L'acharnement de l'appareil judiciaire local doublé de l'indifférence
des pouvoirs centraux fait réagir l'opinion.
En vain. Au moindre faux pas, dont une lettre écrite à sa fille à partir
de la prison, le journaliste est accablé davantage. Compte tenu de ce
harcèlement, rien ne laissait présager sa remise en liberté,
sauf un geste très inattendu du président. Aujourd'hui, en dépit
de cette mansuétude, Hafnaoui n'entend pas abandonner ses idéaux. "Je
ne renoncerai jamais aux principes pour lesquels je suis rentré en prison",
promet-il.
Maître Ahmim à Liberté
"Il a bénéficié d'une grâce déguisée"
Propos recueillis par Samia Lokmane
Président du bureau de Laghouat de la Ligue algérienne
pour la défense des droits de l'Homme (Laddh) , cet avocat est
l'un des défenseurs de Hafnaoui Benameur Ghoul. Dans cet entretien,
il livre ses impressions sur la remise en liberté "surprenante" de
son client. Explications.
Liberté : Vous attendiez-vous à ce que
votre client soit libéré alors que la justice s'est montrée
inflexible jusque-là ?
Maître Ahmim : Je suis d'autant plus étonné que de multiples
demandes de liberté provisoire ont été introduites sans
qu'elles trouvent écho auprès des juges. Celle concernant notamment
la levée des mandats de dépôt. C'est une mesure exceptionnelle à laquelle
le collectif de la défense n'a pas été associé.
Selon
vous, qu'est-ce qui expliquerait alors ce fléchissement
?
À mon avis, il s'agit là d'une sorte de grâce déguisée
car il est inhabituel que la liberté provisoire soit accordée aux
justiciables, cela en dépit de sa consécration par l'article 128
du code des procédures pénales. C'est un fait rare dans les annales
de la justice algérienne. Je ne sais pas à quel niveau cette décision
a été prise. Ce qui est sûr est qu'on a cherché à trouver
un moyen juridique pour libérer Hafnaoui Ghoul.
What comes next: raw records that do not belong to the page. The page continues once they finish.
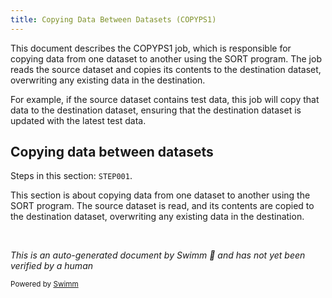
 ```yaml
---
title: Copying Data Between Datasets (COPYPS1)
---
```

This document describes the COPYPS1 job, which is responsible for copying data from one dataset to another using the SORT program. The job reads the source dataset and copies its contents to the destination dataset, overwriting any existing data in the destination.

For example, if the source dataset contains test data, this job will copy that data to the destination dataset, ensuring that the destination dataset is updated with the latest test data.

## Copying data between datasets

Steps in this section: `STEP001`.

This section is about copying data from one dataset to another using the SORT program. The source dataset is read, and its contents are copied to the destination dataset, overwriting any existing data in the destination.

&nbsp;

*This is an auto-generated document by Swimm 🌊 and has not yet been verified by a human*

<SwmMeta version="3.0.0" repo-id="Z2l0aHViJTNBJTNBbWFpbmZyYW1lJTNBJTNBU3dpbW0tRGVtbw==" repo-name="mainframe"><sup>Powered by [Swimm](/)</sup></SwmMeta>
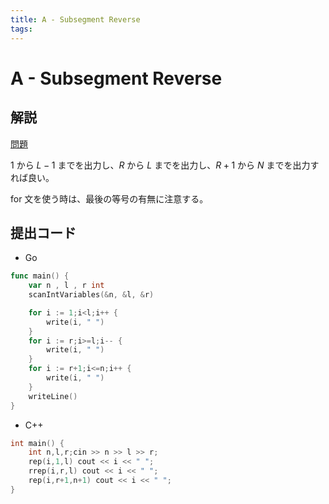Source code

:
 ```yaml
---
title: A - Subsegment Reverse
tags:
---
```


# A - Subsegment Reverse

## 解説

[問題](https://atcoder.jp/contests/abc356/tasks/abc356_a)

$1$ から $L-1$ までを出力し、$R$ から $L$ までを出力し、$R+1$ から $N$ までを出力すれば良い。

for 文を使う時は、最後の等号の有無に注意する。

## 提出コード

- Go

```go
func main() {
	var n , l , r int
	scanIntVariables(&n, &l, &r)

	for i := 1;i<l;i++ {
		write(i, " ")
	}
	for i := r;i>=l;i-- {
		write(i, " ")
	}
	for i := r+1;i<=n;i++ {
		write(i, " ")
	}
	writeLine()
}
```

- C++

```cpp
int main() {
    int n,l,r;cin >> n >> l >> r;
    rep(i,1,l) cout << i << " ";
    rrep(i,r,l) cout << i << " ";
    rep(i,r+1,n+1) cout << i << " ";
}
```
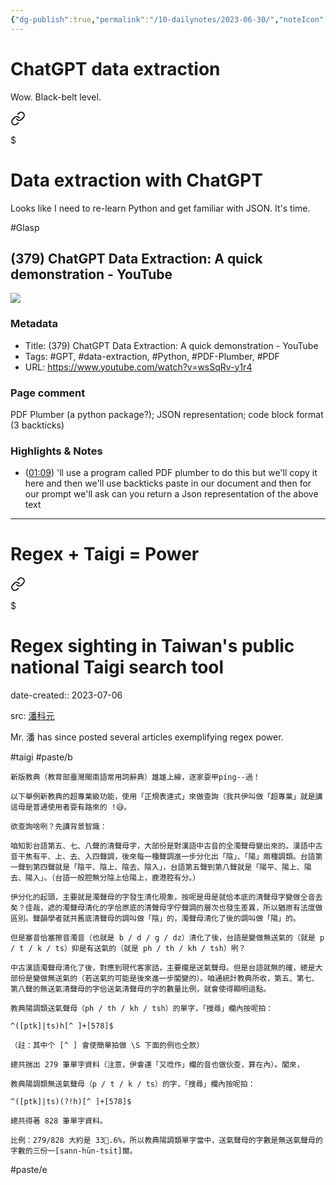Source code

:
 ```yaml
---
{"dg-publish":true,"permalink":"/10-dailynotes/2023-06-30/","noteIcon":"2","created":"","updated":""}
---
```


# ChatGPT data extraction

Wow. Black-belt level.


<div class="transclusion internal-embed is-loaded"><a class="markdown-embed-link" href="/data-extraction-with-chat-gpt/" aria-label="Open link"><svg xmlns="http://www.w3.org/2000/svg" width="24" height="24" viewBox="0 0 24 24" fill="none" stroke="currentColor" stroke-width="2" stroke-linecap="round" stroke-linejoin="round" class="svg-icon lucide-link"><path d="M10 13a5 5 0 0 0 7.54.54l3-3a5 5 0 0 0-7.07-7.07l-1.72 1.71"></path><path d="M14 11a5 5 0 0 0-7.54-.54l-3 3a5 5 0 0 0 7.07 7.07l1.71-1.71"></path></svg></a><div class="markdown-embed">

$<div class="markdown-embed-title">

# Data extraction with ChatGPT

</div>



Looks like I need to re-learn Python and get familiar with JSON. It's time.

#Glasp 
## (379) ChatGPT Data Extraction: A quick demonstration - YouTube

![](https://www.youtube.com/watch?v=wsSqRv-y1r4)

### Metadata

- Title: (379) ChatGPT Data Extraction: A quick demonstration - YouTube
- Tags: #GPT, #data-extraction, #Python, #PDF-Plumber, #PDF
- URL: https://www.youtube.com/watch?v=wsSqRv-y1r4

### Page comment

PDF Plumber (a python package?); JSON representation; code block format (3 backticks)

### Highlights & Notes

- ([01:09](https://www.youtube.com/watch?v=wsSqRv-y1r4&t=69s)) 'll use a program called PDF plumber to do this but we'll copy it here and then we'll use backticks paste in our document and then for our prompt we'll ask can you return a Json representation of the above text




</div></div>


---
# Regex + Taigi = Power


<div class="transclusion internal-embed is-loaded"><a class="markdown-embed-link" href="/regex-sighting-in-taiwan-s-public-national-taigi-search-tool/" aria-label="Open link"><svg xmlns="http://www.w3.org/2000/svg" width="24" height="24" viewBox="0 0 24 24" fill="none" stroke="currentColor" stroke-width="2" stroke-linecap="round" stroke-linejoin="round" class="svg-icon lucide-link"><path d="M10 13a5 5 0 0 0 7.54.54l3-3a5 5 0 0 0-7.07-7.07l-1.72 1.71"></path><path d="M14 11a5 5 0 0 0-7.54-.54l-3 3a5 5 0 0 0 7.07 7.07l1.71-1.71"></path></svg></a><div class="markdown-embed">

$<div class="markdown-embed-title">

# Regex sighting in Taiwan's public national Taigi search tool

</div>



date-created:: 2023-07-06

src: [潘科元](https://www.facebook.com/khoguan/posts/pfbid08LSoFBPVREARCWupSzA4W69s6nMXwmaGFyeV418kyoBHXLtcfeZCC8TaKU6wLUfVl)

Mr. 潘 has since posted several articles exemplifying regex power.

#taigi 
#paste/b 
```
新版教典（教育部臺灣閩南語常用詞辭典）雄雄上線，逐家耍甲píng--過！

以下舉例新教典的超專業級功能，使用「正規表達式」來做查詢（我共伊叫做「超專業」就是講這毋是普通使用者耍有路來的 !😅。

欲查詢啥咧？先講背景智識：

咱知影台語第五、七、八聲的清聲母字，大部份是對漢語中古音的全濁聲母變出來的。漢語中古音干焦有平、上、去、入四聲調，後來每一種聲調進一步分化出「陰」、「陽」兩種調類。台語第一聲到第四聲就是「陰平、陰上、陰去、陰入」，台語第五聲到第八聲就是「陽平、陽上、陽去、陽入」。（台語一般腔無分陰上佮陽上，鹿港腔有分。）

伊分化的起頭，主要就是濁聲母的字發生清化現象，按呢是毋是就佮本底的清聲母字變做仝音去矣？佳哉，遮的濁聲母清化的字佮原底的清聲母字佇聲調的層次也發生差異，所以猶原有法度做區別。聲韻學者就共舊底清聲母的調叫做「陰」的，濁聲母清化了後的調叫做「陽」的。

但是塞音佮塞擦音濁音（也就是 b / d / g / dz）清化了後，台語是變做無送氣的（就是 p / t / k / ts）抑是有送氣的（就是 ph / th / kh / tsh）咧？

中古漢語濁聲母清化了後，對應到現代客家話，主要攏是送氣聲母。但是台語就無的確，總是大部份是變做無送氣的（若送氣的可能是後來進一步閣變的）。咱通統計教典所收，第五、第七、第八聲的無送氣清聲母的字佮送氣清聲母的字的數量比例，就會使得顯明這點。

教典陽調類送氣聲母（ph / th / kh / tsh）的單字，「搜尋」欄內按呢拍：

^([ptk]|ts)h[^ ]+[578]$

（註：其中个 [^ ] 會使簡單拍做 \S 下面的例也仝款）

總共揣出 279 筆單字資料（注意，伊會連「又唸作」欄的音也做伙查，算在內）。閣來，

教典陽調類無送氣聲母（p / t / k / ts）的字，「搜尋」欄內按呢拍：

^([ptk]|ts)(?!h)[^ ]+[578]$

總共得著 828 筆單字資料。

比例：279/828 大約是 33.6%，所以教典陽調類單字當中，送氣聲母的字數是無送氣聲母的字數的三份一[sann-hūn-tsi̍t]爾。
```
#paste/e 

</div></div>
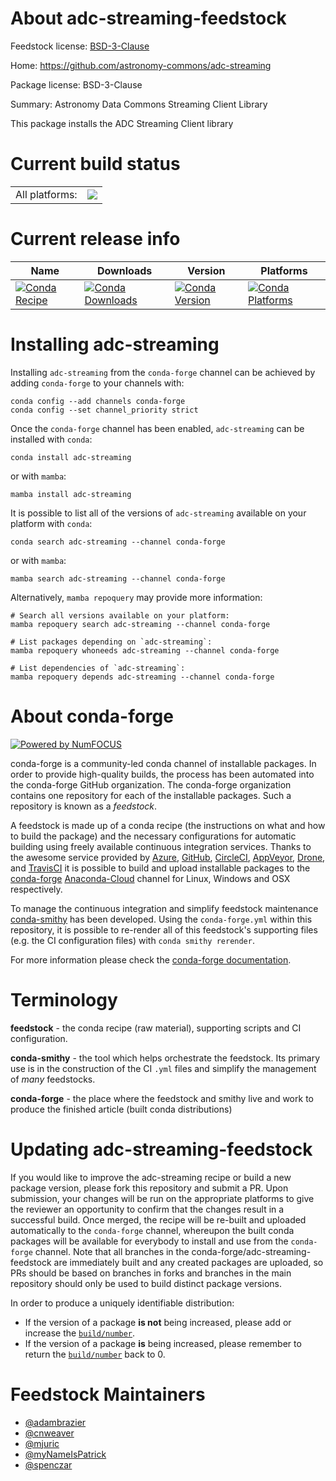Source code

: About adc-streaming-feedstock
=============================

Feedstock license: [BSD-3-Clause](https://github.com/conda-forge/adc-streaming-feedstock/blob/main/LICENSE.txt)

Home: https://github.com/astronomy-commons/adc-streaming

Package license: BSD-3-Clause

Summary: Astronomy Data Commons Streaming Client Library

This package installs the ADC Streaming Client library


Current build status
====================


<table><tr><td>All platforms:</td>
    <td>
      <a href="https://dev.azure.com/conda-forge/feedstock-builds/_build/latest?definitionId=14070&branchName=main">
        <img src="https://dev.azure.com/conda-forge/feedstock-builds/_apis/build/status/adc-streaming-feedstock?branchName=main">
      </a>
    </td>
  </tr>
</table>

Current release info
====================

| Name | Downloads | Version | Platforms |
| --- | --- | --- | --- |
| [![Conda Recipe](https://img.shields.io/badge/recipe-adc--streaming-green.svg)](https://anaconda.org/conda-forge/adc-streaming) | [![Conda Downloads](https://img.shields.io/conda/dn/conda-forge/adc-streaming.svg)](https://anaconda.org/conda-forge/adc-streaming) | [![Conda Version](https://img.shields.io/conda/vn/conda-forge/adc-streaming.svg)](https://anaconda.org/conda-forge/adc-streaming) | [![Conda Platforms](https://img.shields.io/conda/pn/conda-forge/adc-streaming.svg)](https://anaconda.org/conda-forge/adc-streaming) |

Installing adc-streaming
========================

Installing `adc-streaming` from the `conda-forge` channel can be achieved by adding `conda-forge` to your channels with:

```
conda config --add channels conda-forge
conda config --set channel_priority strict
```

Once the `conda-forge` channel has been enabled, `adc-streaming` can be installed with `conda`:

```
conda install adc-streaming
```

or with `mamba`:

```
mamba install adc-streaming
```

It is possible to list all of the versions of `adc-streaming` available on your platform with `conda`:

```
conda search adc-streaming --channel conda-forge
```

or with `mamba`:

```
mamba search adc-streaming --channel conda-forge
```

Alternatively, `mamba repoquery` may provide more information:

```
# Search all versions available on your platform:
mamba repoquery search adc-streaming --channel conda-forge

# List packages depending on `adc-streaming`:
mamba repoquery whoneeds adc-streaming --channel conda-forge

# List dependencies of `adc-streaming`:
mamba repoquery depends adc-streaming --channel conda-forge
```


About conda-forge
=================

[![Powered by
NumFOCUS](https://img.shields.io/badge/powered%20by-NumFOCUS-orange.svg?style=flat&colorA=E1523D&colorB=007D8A)](https://numfocus.org)

conda-forge is a community-led conda channel of installable packages.
In order to provide high-quality builds, the process has been automated into the
conda-forge GitHub organization. The conda-forge organization contains one repository
for each of the installable packages. Such a repository is known as a *feedstock*.

A feedstock is made up of a conda recipe (the instructions on what and how to build
the package) and the necessary configurations for automatic building using freely
available continuous integration services. Thanks to the awesome service provided by
[Azure](https://azure.microsoft.com/en-us/services/devops/), [GitHub](https://github.com/),
[CircleCI](https://circleci.com/), [AppVeyor](https://www.appveyor.com/),
[Drone](https://cloud.drone.io/welcome), and [TravisCI](https://travis-ci.com/)
it is possible to build and upload installable packages to the
[conda-forge](https://anaconda.org/conda-forge) [Anaconda-Cloud](https://anaconda.org/)
channel for Linux, Windows and OSX respectively.

To manage the continuous integration and simplify feedstock maintenance
[conda-smithy](https://github.com/conda-forge/conda-smithy) has been developed.
Using the ``conda-forge.yml`` within this repository, it is possible to re-render all of
this feedstock's supporting files (e.g. the CI configuration files) with ``conda smithy rerender``.

For more information please check the [conda-forge documentation](https://conda-forge.org/docs/).

Terminology
===========

**feedstock** - the conda recipe (raw material), supporting scripts and CI configuration.

**conda-smithy** - the tool which helps orchestrate the feedstock.
                   Its primary use is in the construction of the CI ``.yml`` files
                   and simplify the management of *many* feedstocks.

**conda-forge** - the place where the feedstock and smithy live and work to
                  produce the finished article (built conda distributions)


Updating adc-streaming-feedstock
================================

If you would like to improve the adc-streaming recipe or build a new
package version, please fork this repository and submit a PR. Upon submission,
your changes will be run on the appropriate platforms to give the reviewer an
opportunity to confirm that the changes result in a successful build. Once
merged, the recipe will be re-built and uploaded automatically to the
`conda-forge` channel, whereupon the built conda packages will be available for
everybody to install and use from the `conda-forge` channel.
Note that all branches in the conda-forge/adc-streaming-feedstock are
immediately built and any created packages are uploaded, so PRs should be based
on branches in forks and branches in the main repository should only be used to
build distinct package versions.

In order to produce a uniquely identifiable distribution:
 * If the version of a package **is not** being increased, please add or increase
   the [``build/number``](https://docs.conda.io/projects/conda-build/en/latest/resources/define-metadata.html#build-number-and-string).
 * If the version of a package **is** being increased, please remember to return
   the [``build/number``](https://docs.conda.io/projects/conda-build/en/latest/resources/define-metadata.html#build-number-and-string)
   back to 0.

Feedstock Maintainers
=====================

* [@adambrazier](https://github.com/adambrazier/)
* [@cnweaver](https://github.com/cnweaver/)
* [@mjuric](https://github.com/mjuric/)
* [@myNameIsPatrick](https://github.com/myNameIsPatrick/)
* [@spenczar](https://github.com/spenczar/)

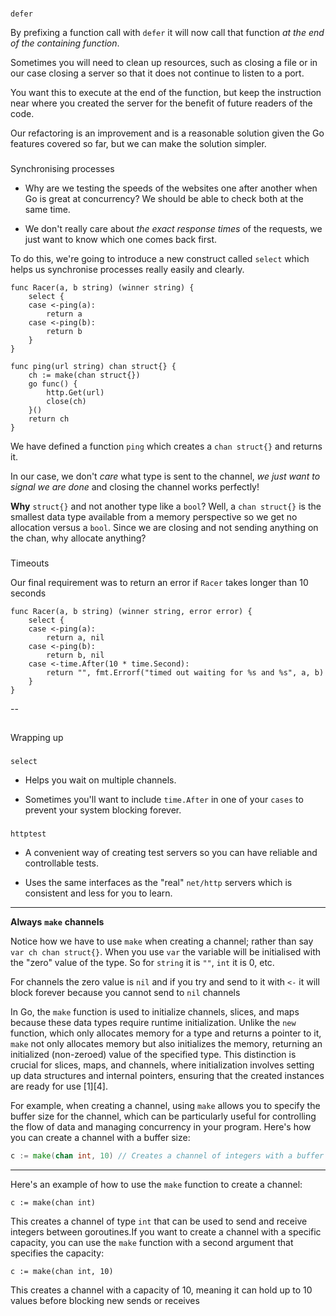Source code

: ### 

`defer`

[](#defer)

By prefixing a function call with `defer` it will now call that function _at the end of the containing function_.

Sometimes you will need to clean up resources, such as closing a file or in our case closing a server so that it does not continue to listen to a port.

You want this to execute at the end of the function, but keep the instruction near where you created the server for the benefit of future readers of the code.

Our refactoring is an improvement and is a reasonable solution given the Go features covered so far, but we can make the solution simpler.

### 

Synchronising processes

[](#synchronising-processes)

-   Why are we testing the speeds of the websites one after another when Go is great at concurrency? We should be able to check both at the same time.
    

-   We don't really care about _the exact response times_ of the requests, we just want to know which one comes back first.
    

To do this, we're going to introduce a new construct called `select` which helps us synchronise processes really easily and clearly.

    func Racer(a, b string) (winner string) {
    	select {
    	case <-ping(a):
    		return a
    	case <-ping(b):
    		return b
    	}
    }
    
    func ping(url string) chan struct{} {
    	ch := make(chan struct{})
    	go func() {
    		http.Get(url)
    		close(ch)
    	}()
    	return ch
    }

We have defined a function `ping` which creates a `chan struct{}` and returns it.

In our case, we don't _care_ what type is sent to the channel, _we just want to signal we are done_ and closing the channel works perfectly!

**Why** `struct{}` and not another type like a `bool`? Well, a `chan struct{}` is the smallest data type available from a memory perspective so we get no allocation versus a `bool`. Since we are closing and not sending anything on the chan, why allocate anything?

### 

Timeouts

[](#timeouts)

Our final requirement was to return an error if `Racer` takes longer than 10 seconds

    func Racer(a, b string) (winner string, error error) {
    	select {
    	case <-ping(a):
    		return a, nil
    	case <-ping(b):
    		return b, nil
    	case <-time.After(10 * time.Second):
    		return "", fmt.Errorf("timed out waiting for %s and %s", a, b)
    	}
    }

--
## 

Wrapping up

[](#wrapping-up)

### 

`select`

[](#select-1)

-   Helps you wait on multiple channels.
    

-   Sometimes you'll want to include `time.After` in one of your `cases` to prevent your system blocking forever.
    

### 

`httptest`

[](#httptest)

-   A convenient way of creating test servers so you can have reliable and controllable tests.
    

-   Uses the same interfaces as the "real" `net/http` servers which is consistent and less for you to learn.
----

**Always** **`make`** **channels**

Notice how we have to use `make` when creating a channel; rather than say `var ch chan struct{}`. When you use `var` the variable will be initialised with the "zero" value of the type. So for `string` it is `""`, `int` it is 0, etc.

For channels the zero value is `nil` and if you try and send to it with `<-` it will block forever because you cannot send to `nil` channels


In Go, the `make` function is used to initialize channels, slices, and maps because these data types require runtime initialization. Unlike the `new` function, which only allocates memory for a type and returns a pointer to it, `make` not only allocates memory but also initializes the memory, returning an initialized (non-zeroed) value of the specified type. This distinction is crucial for slices, maps, and channels, where initialization involves setting up data structures and internal pointers, ensuring that the created instances are ready for use [1][4].

For example, when creating a channel, using `make` allows you to specify the buffer size for the channel, which can be particularly useful for controlling the flow of data and managing concurrency in your program. Here's how you can create a channel with a buffer size:

```go
c := make(chan int, 10) // Creates a channel of integers with a buffer size of 10
```

-----
Here's an example of how to use the `make` function to create a channel:


`c := make(chan int)` 

This creates a channel of type `int` that can be used to send and receive integers between goroutines.If you want to create a channel with a specific capacity, you can use the `make` function with a second argument that specifies the capacity:

    c := make(chan int, 10)

This creates a channel with a capacity of 10, meaning it can hold up to 10 values before blocking new sends or receives
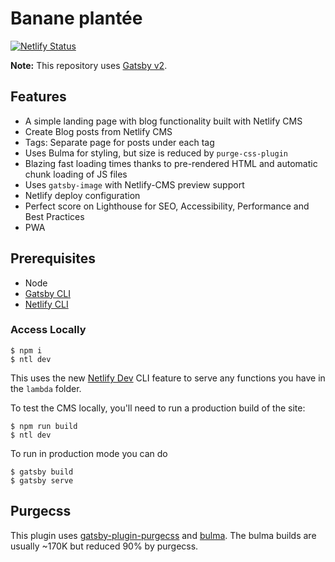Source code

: # Banane plantée

[![Netlify Status](https://api.netlify.com/api/v1/badges/c113e605-aae3-494e-ad45-195f488a2942/deploy-status)](https://app.netlify.com/sites/goofy-kare-98e46a/deploys)

**Note:** This repository uses [Gatsby v2](https://www.gatsbyjs.org/blog/2018-09-17-gatsby-v2/).

## Features

- A simple landing page with blog functionality built with Netlify CMS
- Create Blog posts from Netlify CMS
- Tags: Separate page for posts under each tag
- Uses Bulma for styling, but size is reduced by `purge-css-plugin`
- Blazing fast loading times thanks to pre-rendered HTML and automatic chunk loading of JS files
- Uses `gatsby-image` with Netlify-CMS preview support
- Netlify deploy configuration
- Perfect score on Lighthouse for SEO, Accessibility, Performance and Best Practices
- PWA

## Prerequisites

- Node
- [Gatsby CLI](https://www.gatsbyjs.org/docs/)
- [Netlify CLI](https://github.com/netlify/cli)

### Access Locally

```
$ npm i
$ ntl dev
```

This uses the new [Netlify Dev](https://www.netlify.com/products/dev/?utm_source=blog&utm_medium=netlifycms&utm_campaign=devex) CLI feature to serve any functions you have in the `lambda` folder.

To test the CMS locally, you'll need to run a production build of the site:

```
$ npm run build
$ ntl dev
```

To run in production mode you can do

```
$ gatsby build
$ gatsby serve
```

## Purgecss

This plugin uses [gatsby-plugin-purgecss](https://www.gatsbyjs.org/packages/gatsby-plugin-purgecss/) and [bulma](https://bulma.io/). The bulma builds are usually ~170K but reduced 90% by purgecss.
À quel dessein répond cette clémence
?
Il y a deux explications. Soit les autorités veulent tourner la page
en privilégiant l'apaisement, soit elles ont reçu des pressions
pour mettre fin au harcèlement judiciaire des journalistes.
Donc, il est peu probable que Hafnaoui retourne en prison
?
Compte tenu de ce changement de ton, sa remise en prison semble exclue.
Actuellement, le dossier de Hafnaoui est à la cour suprême auprès
de laquelle il a introduit un appel. Si le juge décide du renvoi de
l'affaire, il y aura un nouveau procès au terme duquel, mon client a
toutes les chances d'être innocenté.